Seraphim Singers wrap 21st season with music from peace to partying

May 12, 2019 at 11:38 am

By Jonathan Blumhofer

Directed by Jennifer Lester (in blue) the Seraphm Singers performed Saturday night in Newton.

Directed by Jennifer Lester (in blue) the Seraphim Singers performed Saturday night at Eliot Church in Newton.

Seraphim Singers closed their twenty-first season Saturday night at Newton’s Eliot Church. Their program, led by music director Jennifer Lester, combined themes of peace with, of all things, numerology. Reflecting their season, the numbers three, seven, and twenty-one figured prominently.

There were, for instance, three settings of Gerard Manley Hopkins’ poem “Peace” heard across the evening. A meditation on the fleeting presence of that fleeting phenomenon in our world, the poem brought forth strikingly different adaptations from composers Mark Kilstofte, Carlyle Sharpe, and Edie Hill.

Kilstofte’s score emphasized the searching nature of Hopkins’ verse, with canonic melodies and poignant suspensions culminating in an ambiguous, half-cadence-like ending: peace just out of reach.

Righteous anger marked Sharpe’s essay. In it, thick chordal textures, episodes of dissonant homophony, and a series of strident climaxes suggested violent frustration waiting for peace to arrive.

Hill’s “Wild Wooddove” combined elements of the other two settings, alternating a leaping motive representing the titular avian with pungent text paintings.
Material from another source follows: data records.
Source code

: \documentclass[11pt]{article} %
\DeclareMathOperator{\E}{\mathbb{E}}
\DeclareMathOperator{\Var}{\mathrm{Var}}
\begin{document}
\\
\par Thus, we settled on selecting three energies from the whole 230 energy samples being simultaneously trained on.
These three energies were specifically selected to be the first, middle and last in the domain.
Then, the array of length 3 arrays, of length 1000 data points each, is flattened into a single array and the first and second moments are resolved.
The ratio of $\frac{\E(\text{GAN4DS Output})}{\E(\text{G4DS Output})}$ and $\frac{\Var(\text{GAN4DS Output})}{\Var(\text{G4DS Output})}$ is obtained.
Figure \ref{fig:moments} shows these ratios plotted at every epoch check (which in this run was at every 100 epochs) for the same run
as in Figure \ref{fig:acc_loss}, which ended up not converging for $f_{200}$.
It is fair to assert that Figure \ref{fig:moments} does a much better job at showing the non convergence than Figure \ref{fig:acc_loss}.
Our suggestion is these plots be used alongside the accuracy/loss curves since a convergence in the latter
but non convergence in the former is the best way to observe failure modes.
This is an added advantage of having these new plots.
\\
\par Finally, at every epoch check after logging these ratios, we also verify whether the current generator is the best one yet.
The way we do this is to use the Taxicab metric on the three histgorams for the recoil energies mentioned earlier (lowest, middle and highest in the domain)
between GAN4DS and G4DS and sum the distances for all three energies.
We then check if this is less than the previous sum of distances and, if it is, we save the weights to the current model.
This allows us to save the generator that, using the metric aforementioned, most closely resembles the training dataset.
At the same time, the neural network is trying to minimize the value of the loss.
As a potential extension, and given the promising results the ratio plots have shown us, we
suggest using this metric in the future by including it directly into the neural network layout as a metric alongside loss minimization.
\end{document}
Saturday’s performances of all three works were directed and intense. The Kilstofte’s climaxes were rich and well-balanced, while Sharpe’s setting was marked by warm-toned singing and discreet attention to dynamics. The Singers’ account of the agile wooddove motive in the Hill was likewise securely etched.

A further trilogy of motets anchored the night’s offerings.
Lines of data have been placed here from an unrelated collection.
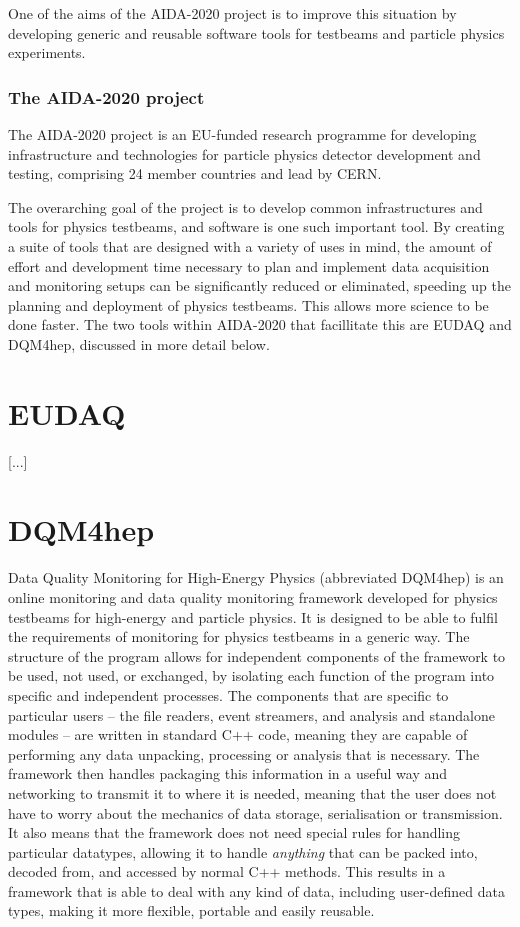 One of the aims of the AIDA-2020 project is to improve this situation by developing generic and reusable software tools for testbeams and particle physics experiments.

\subsubsection{The AIDA-2020 project}
The AIDA-2020 project is an EU-funded research programme for developing infrastructure and technologies for particle physics detector development and testing, comprising 24 member countries and lead by CERN.

The overarching goal of the project is to develop common infrastructures and tools for physics testbeams, and software is one such important tool. By creating a suite of tools that are designed with a variety of uses in mind, the amount of effort and development time necessary to plan and implement data acquisition and monitoring setups can be significantly reduced or eliminated, speeding up the planning and deployment of physics testbeams. This allows more science to be done faster. The two tools within AIDA-2020 that facillitate this are EUDAQ and DQM4hep, discussed in more detail below.

\section{EUDAQ}
[...]

\section{DQM4hep}
Data Quality Monitoring for High-Energy Physics (abbreviated DQM4hep) is an online monitoring and data quality monitoring framework developed for physics testbeams for high-energy and particle physics. It is designed to be able to fulfil the requirements of monitoring for physics testbeams in a generic way. The structure of the program allows for independent components of the framework to be used, not used, or exchanged, by isolating each function of the program into specific and independent processes. The components that are specific to particular users -- the file readers, event streamers, and analysis and standalone modules -- are written in standard C++ code, meaning they are capable of performing any data unpacking, processing or analysis that is necessary. The framework then handles packaging this information in a useful way and networking to transmit it to where it is needed, meaning that the user does not have to worry about the mechanics of data storage, serialisation or transmission. It also means that the framework does not need special rules for handling particular datatypes, allowing it to handle \emph{anything} that can be packed into, decoded from, and accessed by normal C++ methods. This results in a framework that is able to deal with any kind of data, including user-defined data types, making it more flexible, portable and easily reusable.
Three pieces by Heinrich Schütz – “So fahr ich hin zu Jesu Christ,” “Selig sind die Toten,” and “Verleih uns Frieden genädiglich” – didn’t offer much contrast by way of tempo, texture, or mood. But they did provide the Singers room to showcase their command of textural balances and understanding of these works’ dance-like inspiration. Also, the grand, closing phrases of the final pair were sung with noble heft.
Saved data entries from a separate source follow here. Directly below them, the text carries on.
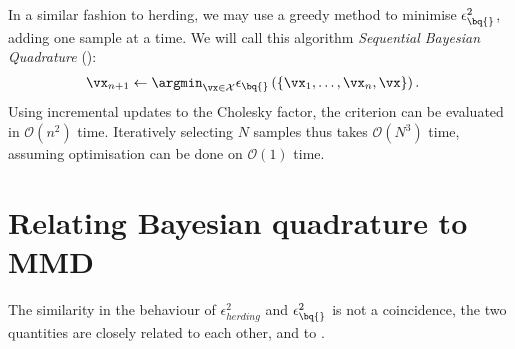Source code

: In a similar fashion to herding, we may use a greedy method to minimise $\epsilon^{2}_{\bq{}}$, adding one sample at a time. We will call this algorithm \emph{Sequential Bayesian Quadrature} (\sbq{}):
%
\begin{align}
\vx_{n+1} &\leftarrow \argmin_{\vx \in \mathcal{X}} \epsilon_{\bq{}}\left(\{\vx_1,\ldots,\vx_{n},\vx\}\right). \label{eqn:sequential_BQ}
\end{align}
%
Using incremental updates to the Cholesky factor, the criterion can be evaluated in $\mathcal{O}(n^2)$ time. Iteratively selecting $N$ samples thus takes $\mathcal{O}(N^3)$ time, assuming optimisation can be done on $\mathcal{O}(1)$ time.

\section{Relating Bayesian quadrature to MMD}

The similarity in the behaviour of $\epsilon^{2}_{herding}$ and $\epsilon^{2}_{\bq{}}$ is not a coincidence, the two quantities are closely related to each other, and to \mmd.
J. S. Bach’s “Der Geist hilft unser Schwachheit auf,” a two-part motet for chorus and organ, was big-boned and energetic in the opening chorus, and nicely focused in its concluding chorale.

The choir’s diction was occasionally indistinct in the latter’s contrapuntal passages, as it was in parts of Hugo Distler’s “Singet dem Herrn ein neues Lied.” Yet the ensemble made impressive work of the score’s vigorously syncopated rhythms, attacking them with gusto while articulating Distler’s chromatic tonality with plenty of confidence.

Jonathan Dove’s “Seek him that maketh the seven stars” and Carson Cooman’s “Veni Sancte Spiritus” emphasized the number seven.

The Dove sets biblical verses about the heavens lighting the darkness. In it, organ arpeggios suggest the starry firmament, while long melodic lines rise from the choir. Sometimes the latter are combined contrapuntally, sometimes they’re interspersed with diatonic refrains.

Dove’s writing throughout is genial and accessible, occasionally echoing the style of Philip Glass and the sonorities of Gustav Holst to an uncomfortable degree. But the piece is thoughtfully shaped and was sung with an inviting blend of tender feeling and biting rhythms.

Cooman’s strongly tuneful contribution mixed techniques drawn from Renaissance composers with a harmonic language and syntax that’s generally more tonal than modal. The delicately glowing central verses, scored for men’s voices alone, came across with alluring beauty.

Rounding out the night’s choral contributions (and celebrating the Singers’ “coming of age” season) were a pair of drinking songs.

The Seraphim women sang David Mooney’s arrangement of “Quick! we have but a second” with a good deal of energy. Meanwhile, some unclear diction and erratic tuning aside, the men made stout work of Franz Schubert’s folk-like “Wein und Liebe.”

Organist Heinrich Christensen accompanied the Singers in just three of the program’s eleven pieces. But he made the most of his solo turn, providing a shapely, vital account of Bach’s grand, E-flat major “St. Anne” Fugue during the concert’s second half.